Prologue
Melissa Trenton si
reputava una ragazza normale.
Aveva una famiglia
normale, una casa normale, una
vita normale.
La sua media scolastica
rimaneva fissa sulla B, non studiava spesso e odiava seguire le
lezioni. Come
la maggior parte degli studenti del suo college preferiva stare
all’aria
aperta, piuttosto che tra le quattro mura di un'aula. Non eccelleva in
nessuna
materia e nessuna era la sua preferita.
La sua unica passione era
lo sport. Amava correre, saltare e tirare con l’arco.
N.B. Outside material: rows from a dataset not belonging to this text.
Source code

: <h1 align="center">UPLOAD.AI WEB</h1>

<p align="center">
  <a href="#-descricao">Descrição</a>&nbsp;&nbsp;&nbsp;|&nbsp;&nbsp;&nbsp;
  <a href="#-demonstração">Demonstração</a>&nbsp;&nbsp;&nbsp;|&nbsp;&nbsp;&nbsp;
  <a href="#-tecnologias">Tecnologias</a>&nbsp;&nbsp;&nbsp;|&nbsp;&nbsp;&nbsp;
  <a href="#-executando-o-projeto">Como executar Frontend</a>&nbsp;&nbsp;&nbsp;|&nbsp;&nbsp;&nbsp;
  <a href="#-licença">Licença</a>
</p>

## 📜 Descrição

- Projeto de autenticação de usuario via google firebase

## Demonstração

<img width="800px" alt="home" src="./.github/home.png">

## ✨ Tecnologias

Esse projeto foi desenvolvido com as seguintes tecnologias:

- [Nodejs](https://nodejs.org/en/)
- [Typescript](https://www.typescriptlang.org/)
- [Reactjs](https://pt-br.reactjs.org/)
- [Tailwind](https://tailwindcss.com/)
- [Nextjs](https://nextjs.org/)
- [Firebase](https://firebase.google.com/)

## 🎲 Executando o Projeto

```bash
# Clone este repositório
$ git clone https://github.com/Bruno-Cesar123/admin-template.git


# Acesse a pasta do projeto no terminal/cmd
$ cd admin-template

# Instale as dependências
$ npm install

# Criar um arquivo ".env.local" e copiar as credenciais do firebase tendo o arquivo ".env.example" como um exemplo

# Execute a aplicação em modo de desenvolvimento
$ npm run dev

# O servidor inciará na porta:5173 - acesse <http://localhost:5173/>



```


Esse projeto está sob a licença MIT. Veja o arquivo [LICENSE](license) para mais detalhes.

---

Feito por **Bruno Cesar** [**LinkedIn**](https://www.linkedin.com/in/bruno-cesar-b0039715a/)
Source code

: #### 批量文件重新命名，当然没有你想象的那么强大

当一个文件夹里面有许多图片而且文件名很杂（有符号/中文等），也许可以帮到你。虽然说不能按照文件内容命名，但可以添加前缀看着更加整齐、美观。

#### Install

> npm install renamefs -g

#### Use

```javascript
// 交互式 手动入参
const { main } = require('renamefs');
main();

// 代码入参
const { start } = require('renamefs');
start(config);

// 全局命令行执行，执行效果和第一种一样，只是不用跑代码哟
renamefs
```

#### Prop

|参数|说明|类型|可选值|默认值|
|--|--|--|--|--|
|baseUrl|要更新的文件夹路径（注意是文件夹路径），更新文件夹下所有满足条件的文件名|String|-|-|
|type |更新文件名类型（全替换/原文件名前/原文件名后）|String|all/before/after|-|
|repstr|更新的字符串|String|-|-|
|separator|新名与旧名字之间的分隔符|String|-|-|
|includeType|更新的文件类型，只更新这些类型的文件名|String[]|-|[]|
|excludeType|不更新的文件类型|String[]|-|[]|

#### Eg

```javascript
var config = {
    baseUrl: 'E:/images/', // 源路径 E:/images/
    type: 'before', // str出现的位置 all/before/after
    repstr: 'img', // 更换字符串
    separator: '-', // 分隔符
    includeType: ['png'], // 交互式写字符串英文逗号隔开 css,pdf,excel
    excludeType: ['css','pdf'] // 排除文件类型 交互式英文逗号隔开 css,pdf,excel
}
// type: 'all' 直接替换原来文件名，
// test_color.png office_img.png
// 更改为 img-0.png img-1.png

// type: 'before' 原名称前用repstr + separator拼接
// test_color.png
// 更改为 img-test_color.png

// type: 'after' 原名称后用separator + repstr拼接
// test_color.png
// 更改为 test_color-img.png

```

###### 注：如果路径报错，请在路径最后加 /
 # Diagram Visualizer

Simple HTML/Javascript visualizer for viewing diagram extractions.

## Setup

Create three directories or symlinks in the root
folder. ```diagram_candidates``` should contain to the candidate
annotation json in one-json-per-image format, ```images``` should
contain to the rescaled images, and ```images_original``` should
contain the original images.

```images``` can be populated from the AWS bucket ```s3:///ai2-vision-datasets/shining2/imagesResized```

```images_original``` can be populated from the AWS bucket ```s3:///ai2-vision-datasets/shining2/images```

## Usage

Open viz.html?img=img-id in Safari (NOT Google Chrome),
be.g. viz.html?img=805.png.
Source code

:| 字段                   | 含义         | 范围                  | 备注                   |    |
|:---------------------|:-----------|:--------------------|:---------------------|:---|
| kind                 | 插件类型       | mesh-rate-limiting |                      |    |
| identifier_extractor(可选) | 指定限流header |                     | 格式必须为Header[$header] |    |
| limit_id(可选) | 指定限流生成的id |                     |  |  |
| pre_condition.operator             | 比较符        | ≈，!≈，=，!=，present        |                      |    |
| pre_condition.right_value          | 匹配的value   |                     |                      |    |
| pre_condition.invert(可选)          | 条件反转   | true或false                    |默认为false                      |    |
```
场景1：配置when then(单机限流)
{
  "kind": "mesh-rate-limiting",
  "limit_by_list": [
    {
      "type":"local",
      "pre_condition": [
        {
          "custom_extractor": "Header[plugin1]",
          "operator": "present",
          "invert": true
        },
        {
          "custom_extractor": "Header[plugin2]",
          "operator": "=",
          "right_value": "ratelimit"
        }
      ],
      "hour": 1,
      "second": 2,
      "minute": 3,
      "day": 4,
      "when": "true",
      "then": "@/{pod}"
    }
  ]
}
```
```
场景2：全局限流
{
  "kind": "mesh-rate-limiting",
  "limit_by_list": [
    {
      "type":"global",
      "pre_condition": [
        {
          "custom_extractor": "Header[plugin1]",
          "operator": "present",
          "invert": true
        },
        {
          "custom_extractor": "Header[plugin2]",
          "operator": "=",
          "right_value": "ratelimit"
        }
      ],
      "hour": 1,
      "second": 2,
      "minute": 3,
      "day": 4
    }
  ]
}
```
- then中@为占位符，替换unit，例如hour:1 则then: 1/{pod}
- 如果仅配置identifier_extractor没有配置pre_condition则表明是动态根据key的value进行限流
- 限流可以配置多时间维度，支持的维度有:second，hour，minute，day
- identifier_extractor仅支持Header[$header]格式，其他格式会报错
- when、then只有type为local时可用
Fortunatamente per lei, il
centro sportivo di cui disponeva l’edificio era ben
attrezzato e Melissa sapeva
come sfruttarlo. Se avesse potuto ci avrebbe vissuto dentro.
Ma, così facendo, avrebbe
dovuto rinunciare alla comoda stanza da letto della sua villetta.
Le pareti azzurro intenso
la facevano rilassare e dimenticare tutti i suoi doveri. Avrebbe
passato ore ad
ascoltare la musica sdraiata sul morbido letto, senza che il pensiero
dei
compiti e dello studio la sfiorasse.
L’unica cosa che avrebbe
potuto distrarla sarebbe stata la voce acuta di sua madre, che la
chiamava per
la cena.
Non aveva fratelli e il
suo rapporto con i genitori era abbastanza buono. Litigavano ogni
tanto, ma si
volevano bene. Erano una famiglia normale, come se ne vedevano tante in
giro.
Melissa aveva preso tutto
dalla madre, tranne il carattere. Quello non si sapeva da dove fosse
uscito.
Era testarda e non sapeva
mai quando fosse meglio tacere.
Eppure, a guardarla, non
si sarebbe mai detto. I suoi occhi smeraldo incantavano e sembrava un
angelo,
con il volto delicato incorniciato da lunghi boccoli biondi.
Il suo fisico era snello e
ben proporzionato, le sue forme sempre nascoste da magliette sportive e
i
capelli raccolti. Non amava vestirsi da donna, le gonne la
infastidivano, le
scarpe col tacco erano un suicidio. Eppure, per il bene mentale di sua
madre e
l’evitare un infinito fiume di lacrime, a volte si lasciava
trasformare in una
bambolina. Con la lingua
troppo lunga.
Era un pomeriggio
soleggiato, uno di quei pochi giorni in cui aveva deciso di tornare
subito a
casa dopo le lezioni, senza fermarsi al campo sportivo.
Il motivo era semplice.
Si inoltrò nel parco,
zigzagando tra i folti alberi, cercando di seminare il suo appassionato
inseguitore.
Ormai avrebbero dovuto
capirlo che non voleva essere importunata. Lei
non lo voleva un ragazzo.
Non provava alcuna voglia di forti sentimenti o passioni improvvise.
Non voleva
l’amore.
Perché non lo capivano?
E anche se ci fosse stato
qualcuno che le fosse piaciuto, di sicuro non sarebbe stato quel
ragazzo con la
forfora che la chiamava a squarciagola, attirandosi gli sguardi di
disapprovazione delle mamme che curavano i loro pargoli.
Tirò un sospiro di
sollievo quando lo vide allontanarsi, probabilmente verso
l’uscita del parco.
Anche quella volta l’aveva
scampata.
Si appoggiò con la schiena
al tronco del primo albero che si trovò vicino. Sembrava una
quercia, per
quello che poteva saperne, ma le sue conoscenze sulla materia erano
piuttosto
limitate. Sapeva solo che era enorme e che sotto la sua fitta chioma si
stava
bene, al riparo dal sole caldo di un pomeriggio di primavera inoltrata.
Si sedette sull’erba
asciutta e chiuse gli occhi. Era stanca.
Non c’era un filo di
vento, eppure riusciva a sentire il rumore delle foglie sopra la sua
testa,
coperto in parte dal cinguettare degli uccelli.
Ma poi anche quel rumore
si spense e il sonno l’avvolse come una coperta calda.